■ **Problem description**
Nothing in the records may be dropped. Retype them all exactly.

*** Data listing ***

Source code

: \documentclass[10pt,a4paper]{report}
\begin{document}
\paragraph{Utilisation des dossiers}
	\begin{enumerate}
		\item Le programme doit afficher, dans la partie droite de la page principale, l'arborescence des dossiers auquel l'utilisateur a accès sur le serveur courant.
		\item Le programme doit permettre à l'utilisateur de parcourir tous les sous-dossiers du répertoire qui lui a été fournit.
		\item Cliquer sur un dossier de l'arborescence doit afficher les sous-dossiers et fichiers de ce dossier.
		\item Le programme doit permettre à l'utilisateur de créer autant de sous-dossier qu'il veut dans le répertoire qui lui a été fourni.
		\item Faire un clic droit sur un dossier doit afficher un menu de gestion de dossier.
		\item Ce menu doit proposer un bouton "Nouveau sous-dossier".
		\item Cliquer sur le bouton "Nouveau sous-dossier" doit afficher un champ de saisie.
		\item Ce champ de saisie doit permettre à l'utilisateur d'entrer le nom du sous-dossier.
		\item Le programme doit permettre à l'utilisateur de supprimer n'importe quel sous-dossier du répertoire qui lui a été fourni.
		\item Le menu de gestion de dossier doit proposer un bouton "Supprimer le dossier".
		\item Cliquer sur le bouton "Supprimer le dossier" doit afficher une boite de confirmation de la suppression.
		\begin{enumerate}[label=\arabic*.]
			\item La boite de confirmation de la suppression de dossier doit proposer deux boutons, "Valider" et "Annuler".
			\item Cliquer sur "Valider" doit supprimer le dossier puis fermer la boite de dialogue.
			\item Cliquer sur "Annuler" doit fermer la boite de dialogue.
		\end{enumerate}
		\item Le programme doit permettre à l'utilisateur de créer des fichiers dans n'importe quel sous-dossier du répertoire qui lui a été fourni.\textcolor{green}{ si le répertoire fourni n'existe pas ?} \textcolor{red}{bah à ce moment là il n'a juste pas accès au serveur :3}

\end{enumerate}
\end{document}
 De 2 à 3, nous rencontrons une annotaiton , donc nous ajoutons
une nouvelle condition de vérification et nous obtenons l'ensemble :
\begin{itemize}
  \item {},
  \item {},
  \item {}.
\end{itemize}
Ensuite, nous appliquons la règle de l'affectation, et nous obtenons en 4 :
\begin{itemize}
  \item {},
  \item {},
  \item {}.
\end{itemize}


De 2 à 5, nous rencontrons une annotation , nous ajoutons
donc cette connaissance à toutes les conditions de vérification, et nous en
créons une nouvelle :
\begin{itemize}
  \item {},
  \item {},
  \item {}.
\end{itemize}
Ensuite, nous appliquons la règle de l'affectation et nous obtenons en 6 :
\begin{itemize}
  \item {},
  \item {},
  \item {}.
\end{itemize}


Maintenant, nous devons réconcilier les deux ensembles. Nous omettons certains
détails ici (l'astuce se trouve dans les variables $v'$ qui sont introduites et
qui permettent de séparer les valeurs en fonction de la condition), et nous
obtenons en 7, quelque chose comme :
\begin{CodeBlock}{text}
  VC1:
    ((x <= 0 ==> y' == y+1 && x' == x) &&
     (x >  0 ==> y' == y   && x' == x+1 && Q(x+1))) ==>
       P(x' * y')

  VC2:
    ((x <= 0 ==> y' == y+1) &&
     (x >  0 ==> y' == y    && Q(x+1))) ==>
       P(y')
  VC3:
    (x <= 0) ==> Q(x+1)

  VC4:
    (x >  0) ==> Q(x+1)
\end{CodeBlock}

*** End of Data listing ***

■ **Result below**
Source code

: \documentclass[10pt,a4paper]{report}
\begin{document}
\paragraph{Utilisation des dossiers}
	\begin{enumerate}
		\item Le programme doit afficher, dans la partie droite de la page principale, l'arborescence des dossiers auquel l'utilisateur a accès sur le serveur courant.
		\item Le programme doit permettre à l'utilisateur de parcourir tous les sous-dossiers du répertoire qui lui a été fournit.
		\item Cliquer sur un dossier de l'arborescence doit afficher les sous-dossiers et fichiers de ce dossier.
		\item Le programme doit permettre à l'utilisateur de créer autant de sous-dossier qu'il veut dans le répertoire qui lui a été fourni.
		\item Faire un clic droit sur un dossier doit afficher un menu de gestion de dossier.
		\item Ce menu doit proposer un bouton "Nouveau sous-dossier".
		\item Cliquer sur le bouton "Nouveau sous-dossier" doit afficher un champ de saisie.
		\item Ce champ de saisie doit permettre à l'utilisateur d'entrer le nom du sous-dossier.
		\item Le programme doit permettre à l'utilisateur de supprimer n'importe quel sous-dossier du répertoire qui lui a été fourni.
		\item Le menu de gestion de dossier doit proposer un bouton "Supprimer le dossier".
		\item Cliquer sur le bouton "Supprimer le dossier" doit afficher une boite de confirmation de la suppression.
		\begin{enumerate}[label=\arabic*.]
			\item La boite de confirmation de la suppression de dossier doit proposer deux boutons, "Valider" et "Annuler".
			\item Cliquer sur "Valider" doit supprimer le dossier puis fermer la boite de dialogue.
			\item Cliquer sur "Annuler" doit fermer la boite de dialogue.
		\end{enumerate}
		\item Le programme doit permettre à l'utilisateur de créer des fichiers dans n'importe quel sous-dossier du répertoire qui lui a été fourni.\textcolor{green}{ si le répertoire fourni n'existe pas ?} \textcolor{red}{bah à ce moment là il n'a juste pas accès au serveur :3}

\end{enumerate}
\end{document}
 De 2 à 3, nous rencontrons une annotaiton , donc nous ajoutons
une nouvelle condition de vérification et nous obtenons l'ensemble :
\begin{itemize}
  \item {},
  \item {},
  \item {}.
\end{itemize}
Ensuite, nous appliquons la règle de l'affectation, et nous obtenons en 4 :
\begin{itemize}
  \item {},
  \item {},
  \item {}.
\end{itemize}


De 2 à 5, nous rencontrons une annotation , nous ajoutons
donc cette connaissance à toutes les conditions de vérification, et nous en
créons une nouvelle :
\begin{itemize}
  \item {},
  \item {},
  \item {}.
\end{itemize}
Ensuite, nous appliquons la règle de l'affectation et nous obtenons en 6 :
\begin{itemize}
  \item {},
  \item {},
  \item {}.
\end{itemize}


Maintenant, nous devons réconcilier les deux ensembles. Nous omettons certains
détails ici (l'astuce se trouve dans les variables $v'$ qui sont introduites et
qui permettent de séparer les valeurs en fonction de la condition), et nous
obtenons en 7, quelque chose comme :
\begin{CodeBlock}{text}
  VC1:
    ((x <= 0 ==> y' == y+1 && x' == x) &&
     (x >  0 ==> y' == y   && x' == x+1 && Q(x+1))) ==>
       P(x' * y')

  VC2:
    ((x <= 0 ==> y' == y+1) &&
     (x >  0 ==> y' == y    && Q(x+1))) ==>
       P(y')
  VC3:
    (x <= 0) ==> Q(x+1)

  VC4:
    (x >  0) ==> Q(x+1)
\end{CodeBlock}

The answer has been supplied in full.